Lexie Stoebenau, Contributing Writer

In the era of shows like “Euphoria” and “Sex Education” streaming directly to teenagers, we should ask ourselves- are we as students learning more about sex, sexuality, relationships, and the human body from television than from actual educational sources? Mid-Pacific has a desperately lacking sex-ed course. In fact, it doesn’t talk much about sex at all- the lecture topics mainly include birth control methods, STIs, and STDs. All of these topics are covered in one extremely awkward afternoon. Not once does it touch on anything of more substance. 

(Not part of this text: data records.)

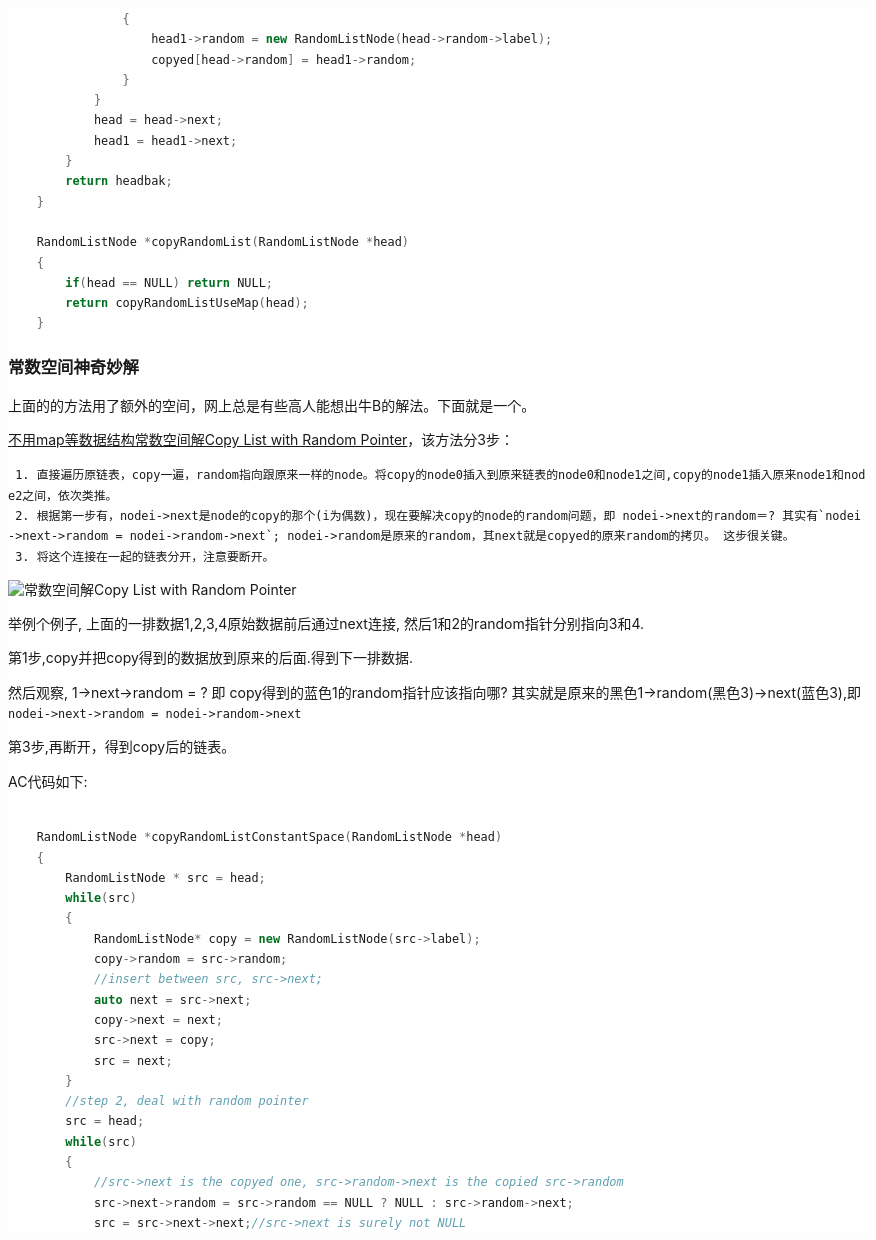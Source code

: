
 ```cpp
                {
                    head1->random = new RandomListNode(head->random->label);
                    copyed[head->random] = head1->random;    
                }
            }
            head = head->next;
            head1 = head1->next;
        }
        return headbak;
    }
    
    RandomListNode *copyRandomList(RandomListNode *head) 
    {
        if(head == NULL) return NULL;
        return copyRandomListUseMap(head);
    }

```

###  常数空间神奇妙解
上面的的方法用了额外的空间，网上总是有些高人能想出牛B的解法。下面就是一个。

[不用map等数据结构常数空间解Copy List with Random Pointer](http://crushbeercrushcode.org/2013/09/copying-linked-lists-with-random-pointers)，该方法分3步：

     1. 直接遍历原链表，copy一遍，random指向跟原来一样的node。将copy的node0插入到原来链表的node0和node1之间,copy的node1插入原来node1和node2之间，依次类推。
     2. 根据第一步有，nodei->next是node的copy的那个(i为偶数)，现在要解决copy的node的random问题，即 nodei->next的random＝? 其实有`nodei->next->random = nodei->random->next`; nodei->random是原来的random，其next就是copyed的原来random的拷贝。 这步很关键。
     3. 将这个连接在一起的链表分开，注意要断开。 

![常数空间解Copy List with Random Pointer](http://tl3shi.github.io/resource/blogimage/leetcode-copy-list-with-random.jpg)

举例个例子, 上面的一排数据1,2,3,4原始数据前后通过next连接, 然后1和2的random指针分别指向3和4.

第1步,copy并把copy得到的数据放到原来的后面.得到下一排数据.

然后观察, 1->next->random = ? 即 copy得到的蓝色1的random指针应该指向哪? 其实就是原来的黑色1->random(黑色3)->next(蓝色3),即`nodei->next->random = nodei->random->next`

第3步,再断开，得到copy后的链表。

AC代码如下:

```cpp

	RandomListNode *copyRandomListConstantSpace(RandomListNode *head)
    {
        RandomListNode * src = head;
        while(src)
        {
            RandomListNode* copy = new RandomListNode(src->label);
            copy->random = src->random;
            //insert between src, src->next;
            auto next = src->next;
            copy->next = next;
            src->next = copy;
            src = next;
        }
        //step 2, deal with random pointer
        src = head;
        while(src)
        {
        	//src->next is the copyed one, src->random->next is the copied src->random
            src->next->random = src->random == NULL ? NULL : src->random->next;
            src = src->next->next;//src->next is surely not NULL
```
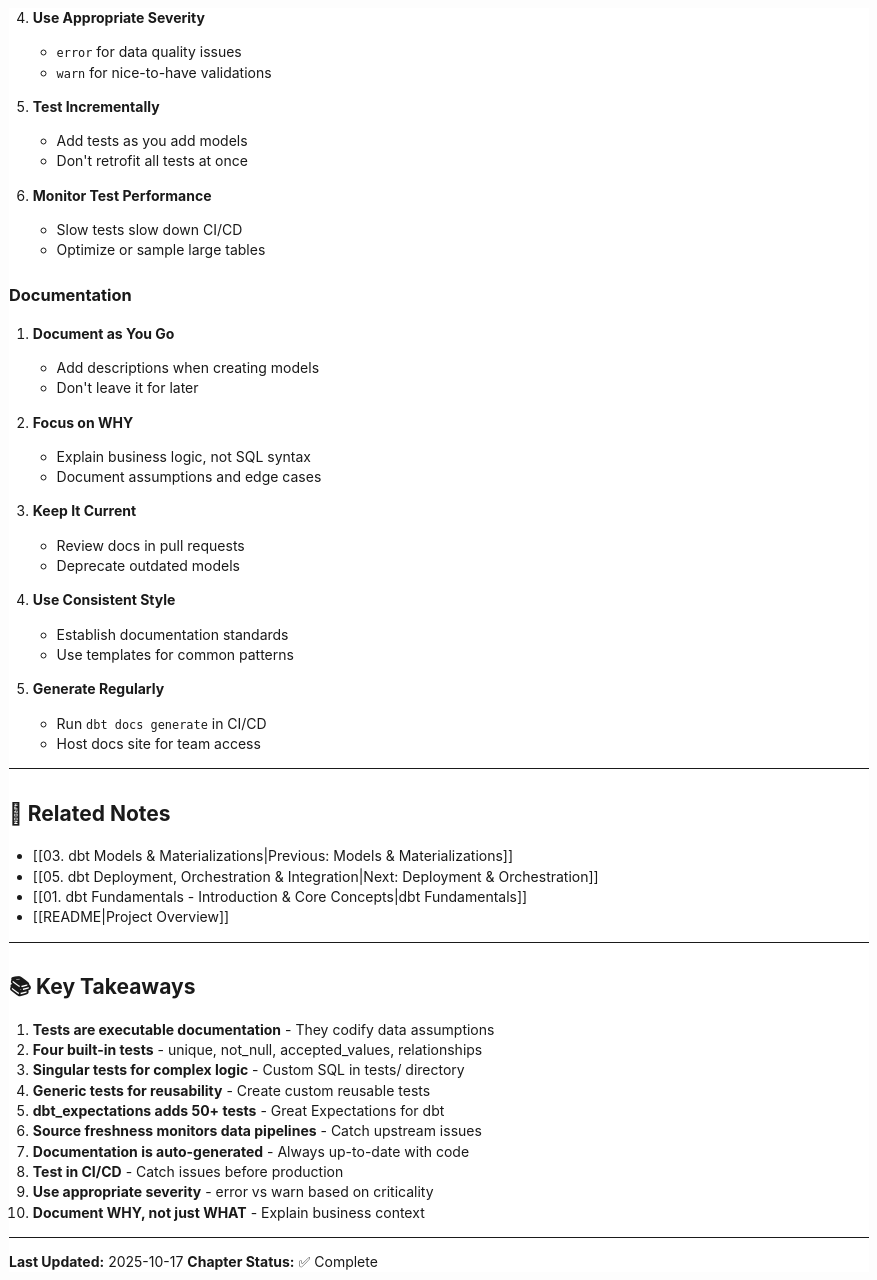 4. **Use Appropriate Severity**
   - `error` for data quality issues
   - `warn` for nice-to-have validations

5. **Test Incrementally**
   - Add tests as you add models
   - Don't retrofit all tests at once

6. **Monitor Test Performance**
   - Slow tests slow down CI/CD
   - Optimize or sample large tables

### Documentation

1. **Document as You Go**
   - Add descriptions when creating models
   - Don't leave it for later

2. **Focus on WHY**
   - Explain business logic, not SQL syntax
   - Document assumptions and edge cases

3. **Keep It Current**
   - Review docs in pull requests
   - Deprecate outdated models

4. **Use Consistent Style**
   - Establish documentation standards
   - Use templates for common patterns

5. **Generate Regularly**
   - Run `dbt docs generate` in CI/CD
   - Host docs site for team access

---

## 🔗 Related Notes

- [[03. dbt Models & Materializations|Previous: Models & Materializations]]
- [[05. dbt Deployment, Orchestration & Integration|Next: Deployment & Orchestration]]
- [[01. dbt Fundamentals - Introduction & Core Concepts|dbt Fundamentals]]
- [[README|Project Overview]]

---

## 📚 Key Takeaways

1. **Tests are executable documentation** - They codify data assumptions
2. **Four built-in tests** - unique, not_null, accepted_values, relationships
3. **Singular tests for complex logic** - Custom SQL in tests/ directory
4. **Generic tests for reusability** - Create custom reusable tests
5. **dbt_expectations adds 50+ tests** - Great Expectations for dbt
6. **Source freshness monitors data pipelines** - Catch upstream issues
7. **Documentation is auto-generated** - Always up-to-date with code
8. **Test in CI/CD** - Catch issues before production
9. **Use appropriate severity** - error vs warn based on criticality
10. **Document WHY, not just WHAT** - Explain business context

---

**Last Updated:** 2025-10-17
**Chapter Status:** ✅ Complete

 When I spoke to a student at Mid-Pacific who was dissatisfied with the curriculum they were taught, one of their biggest concerns was the lack of diversity in the program- meaning, it only taught the basics of cis-gendered and straight relationship dynamics. There was absolutely nothing regarding how a queer relationship may differ from a straight relationship, or how to navigate it safely. The majority of sex-ed programs are non-inclusive, despite more than 15% of Gen Z identifying as LGBTQ+. Another student I interviewed mentioned that they took sex-ed a year after they became sexually active- bringing up the question of when sex-ed should begin being taught to students. 

Where are kids turning to for their information, if not to educators? Television and social media. Popular shows amongst teenagers include the HBO Max series “Euphoria and Netflix Original series “Sex Education.” Both of these shows follow multiple kids in high school, all navigating complicated lives- including sex and sexuality.

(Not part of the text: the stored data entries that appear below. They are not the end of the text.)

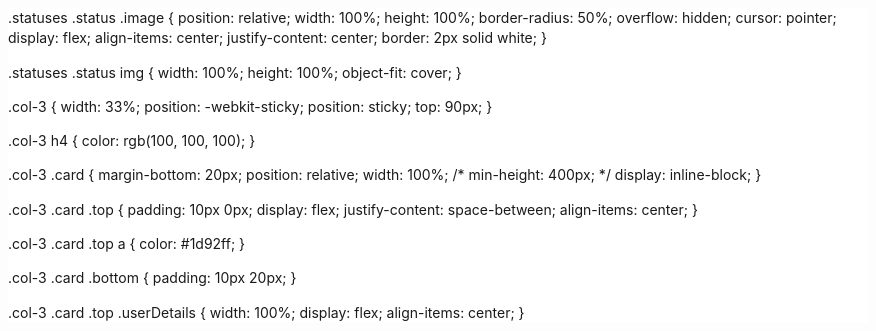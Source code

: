 .statuses .status .image {
  position: relative;
  width: 100%;
  height: 100%;
  border-radius: 50%;
  overflow: hidden;
  cursor: pointer;
  display: flex;
  align-items: center;
  justify-content: center;
  border: 2px solid white;
}

.statuses .status img {
  width: 100%;
  height: 100%;
  object-fit: cover;
}

.col-3 {
  width: 33%;
  position: -webkit-sticky;
  position: sticky;
  top: 90px;
}

.col-3 h4 {
  color: rgb(100, 100, 100);
}

.col-3 .card {
  margin-bottom: 20px;
  position: relative;
  width: 100%;
  /* min-height: 400px; */
  display: inline-block;
}

.col-3 .card .top {
  padding: 10px 0px;
  display: flex;
  justify-content: space-between;
  align-items: center;
}

.col-3 .card .top a {
  color: #1d92ff;
}

.col-3 .card .bottom {
  padding: 10px 20px;
}

.col-3 .card .top .userDetails {
  width: 100%;
  display: flex;
  align-items: center;
}
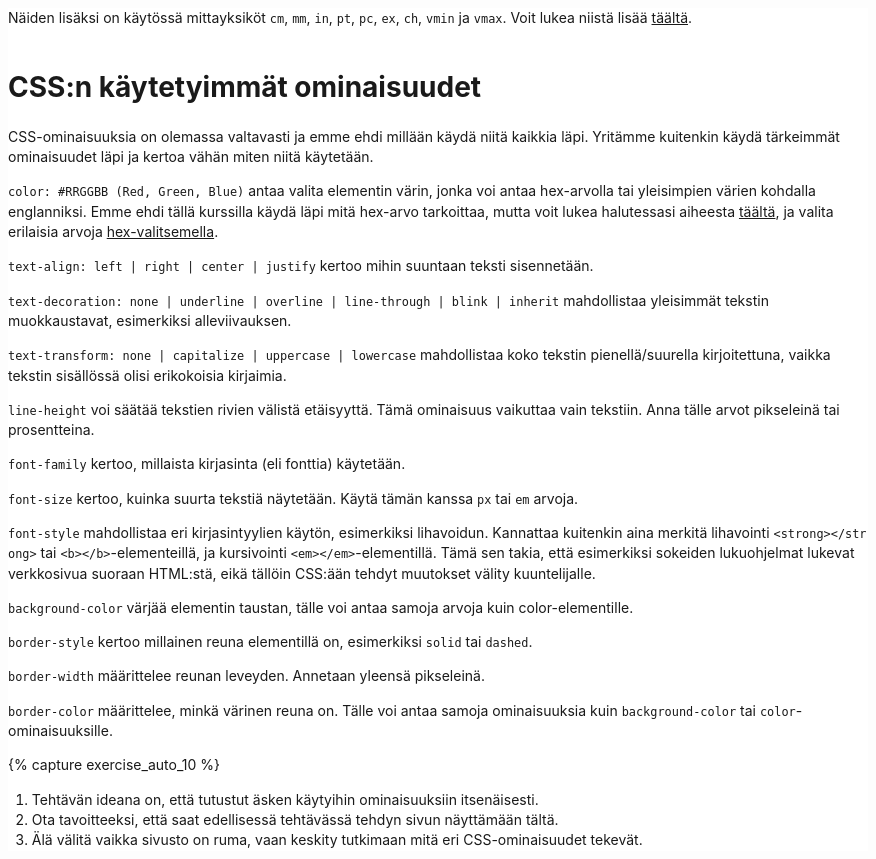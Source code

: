 Näiden lisäksi on käytössä mittayksiköt `cm`, `mm`, `in`, `pt`, `pc`, `ex`, `ch`, `vmin` ja `vmax`. Voit lukea niistä lisää [täältä](https://www.w3schools.com/cssref/css_units.asp).

# CSS:n käytetyimmät ominaisuudet

CSS-ominaisuuksia on olemassa valtavasti ja emme ehdi millään käydä niitä kaikkia läpi. Yritämme kuitenkin käydä tärkeimmät ominaisuudet läpi ja kertoa vähän miten niitä käytetään.

`color: #RRGGBB (Red, Green, Blue)` antaa valita elementin värin, jonka voi antaa hex-arvolla tai yleisimpien värien kohdalla englanniksi. Emme ehdi tällä kurssilla käydä läpi mitä hex-arvo tarkoittaa, mutta voit lukea halutessasi aiheesta [täältä](https://en.wikipedia.org/wiki/Web_colors), ja valita erilaisia arvoja [hex-valitsemella](https://htmlcolorcodes.com/color-picker/).

`text-align: left | right | center | justify` kertoo mihin suuntaan teksti sisennetään.

`text-decoration: none | underline | overline | line-through | blink | inherit` mahdollistaa yleisimmät tekstin muokkaustavat, esimerkiksi alleviivauksen.

`text-transform: none | capitalize | uppercase | lowercase` mahdollistaa koko tekstin pienellä/suurella kirjoitettuna, vaikka tekstin sisällössä olisi erikokoisia kirjaimia.

`line-height` voi säätää tekstien rivien välistä etäisyyttä. Tämä ominaisuus vaikuttaa vain tekstiin. Anna tälle arvot pikseleinä tai prosentteina.

`font-family` kertoo, millaista kirjasinta (eli fonttia) käytetään.

`font-size` kertoo, kuinka suurta tekstiä näytetään. Käytä tämän kanssa `px` tai `em` arvoja.

`font-style` mahdollistaa eri kirjasintyylien käytön, esimerkiksi lihavoidun. Kannattaa kuitenkin aina merkitä lihavointi `<strong></strong>` tai `<b></b>`-elementeillä, ja kursivointi `<em></em>`-elementillä. Tämä sen takia, että esimerkiksi sokeiden lukuohjelmat lukevat verkkosivua suoraan HTML:stä, eikä tällöin CSS:ään tehdyt muutokset välity kuuntelijalle.

`background-color` värjää elementin taustan, tälle voi antaa samoja arvoja kuin color-elementille.

`border-style` kertoo millainen reuna elementillä on, esimerkiksi `solid` tai `dashed`.

`border-width` määrittelee reunan leveyden. Annetaan yleensä pikseleinä.

`border-color` määrittelee, minkä värinen reuna on. Tälle voi antaa samoja ominaisuuksia kuin `background-color` tai `color`-ominaisuuksille.

{% capture exercise_auto_10 %}
<ol>
<li>Tehtävän ideana on, että tutustut äsken käytyihin ominaisuuksiin itsenäisesti.</li>
<li>Ota tavoitteeksi, että saat edellisessä tehtävässä tehdyn sivun näyttämään tältä.</li>
<li>Älä välitä vaikka sivusto on ruma, vaan keskity tutkimaan mitä eri CSS-ominaisuudet tekevät.</li>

Both of the students I interviewed stated that the shows targeted towards our demographic have proved to be “more informative in an inclusive way, especially for a queer person.” Characters from “Euphoria” like Jules (a transgender woman) and Ola from “Sex Education” (a pansexual woman), as well as several other main characters, help to normalize talking and learning about sex in a “non-traditional” way. The representation is comforting. 

         Rather than fostering the idea that sex and sexuality are taboo, this content helps to educate young adults on the dynamics of relationships of all kinds. Now- that being said- it’s all fiction! Fiction with the intent of engaging viewers in the story, not for educating teens. Because of this, it can be hard to learn true life-skills, like how to have a healthy relationship, how to discuss consent with a partner, and how to feel comfortable in your own skin without conforming to the ideas others have of you. All of these topics are typically muddled in the drama of the TV shows, setting poor examples for viewers. So what do we do about it? 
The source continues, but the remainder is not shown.